[Opening Task material section]
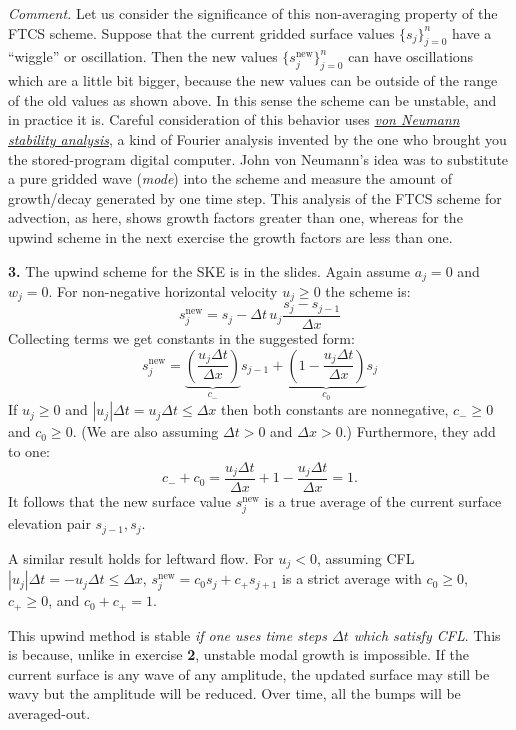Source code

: \documentclass[12pt]{amsart}
\newcommand{\prob}[1]{\bigskip\noindent\textbf{#1.}\quad }
\newcommand{\snew}{s^{\text{new}}}
\begin{document}
\medskip \noindent \emph{Comment.}  Let us consider the significance of this non-averaging property of the FTCS scheme.  Suppose that the current gridded surface values $\{s_j\}_{j=0}^n$ have a ``wiggle'' or oscillation.  Then the new values $\{\snew_j\}_{j=0}^n$ can have oscillations which are a little bit bigger, because the new values can be outside of the range of the old values as shown above.  In this sense the scheme can be unstable, and in practice it is.  Careful consideration of this behavior uses \href{https://en.wikipedia.org/wiki/Von_Neumann_stability_analysis}{\emph{von Neumann stability analysis}}, a kind of Fourier analysis invented by the one who brought you the stored-program digital computer.  John von Neumann's idea was to substitute a pure gridded wave (\emph{mode}) into the scheme and measure the amount of growth/decay generated by one time step.  This analysis of the FTCS scheme for advection, as here, shows growth factors greater than one, whereas for the upwind scheme in the next exercise the growth factors are less than one.


\prob{3}  The upwind scheme for the SKE is in the slides.  Again assume $a_j=0$ and $w_j=0$.  For non-negative horizontal velocity $u_j\ge 0$ the scheme is:
    $$\snew_j = s_j - \Delta t\, u_j \frac{s_j-s_{j-1}}{\Delta x}$$
Collecting terms we get constants in the suggested form:
	$$\snew_j = \underbrace{\left(\frac{u_j \Delta t}{\Delta x}\right)}_{c_{-}} s_{j-1} + \underbrace{\left(1 - \frac{u_j \Delta t}{\Delta x}\right)}_{c_0} s_j$$
If $u_j\ge 0$ and $|u_j|\Delta t = u_j\Delta t\le \Delta x$ then both constants are nonnegative, $c_-\ge 0$ and $c_0\ge 0$.  (We are also assuming $\Delta t>0$ and $\Delta x > 0$.)  Furthermore, they add to one:
	$$c_{-} + c_0 = \frac{u_j \Delta t}{\Delta x} + 1 - \frac{u_j \Delta t}{\Delta x} = 1.$$
It follows that the new surface value $\snew_j$ is a true average of the current surface elevation pair $s_{j-1},s_j$.

A similar result holds for leftward flow.  For $u_j<0$, assuming CFL $|u_j|\Delta t = -u_j\Delta t \le \Delta x$,  $\snew_j = c_0 s_j + c_+ s_{j+1}$ is a strict average with $c_0\ge 0$, $c_+\ge 0$, and $c_0+c_+=1$.

This upwind method is stable \emph{if one uses time steps $\Delta t$ which satisfy CFL}.  This is because, unlike in exercise \textbf{2}, unstable modal growth is impossible.  If the current surface is any wave of any amplitude, the updated surface may still be wavy but the amplitude will be reduced.  Over time, all the bumps will be averaged-out.
\end{document}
[Closing Task material section]
Work task: Exactly the lines from the one holding "A similar result" through the end of the records above are to be returned, and nothing else.

Worked solution:
A similar result holds for leftward flow.  For $u_j<0$, assuming CFL $|u_j|\Delta t = -u_j\Delta t \le \Delta x$,  $\snew_j = c_0 s_j + c_+ s_{j+1}$ is a strict average with $c_0\ge 0$, $c_+\ge 0$, and $c_0+c_+=1$.

This upwind method is stable \emph{if one uses time steps $\Delta t$ which satisfy CFL}.  This is because, unlike in exercise \textbf{2}, unstable modal growth is impossible.  If the current surface is any wave of any amplitude, the updated surface may still be wavy but the amplitude will be reduced.  Over time, all the bumps will be averaged-out.
\end{document}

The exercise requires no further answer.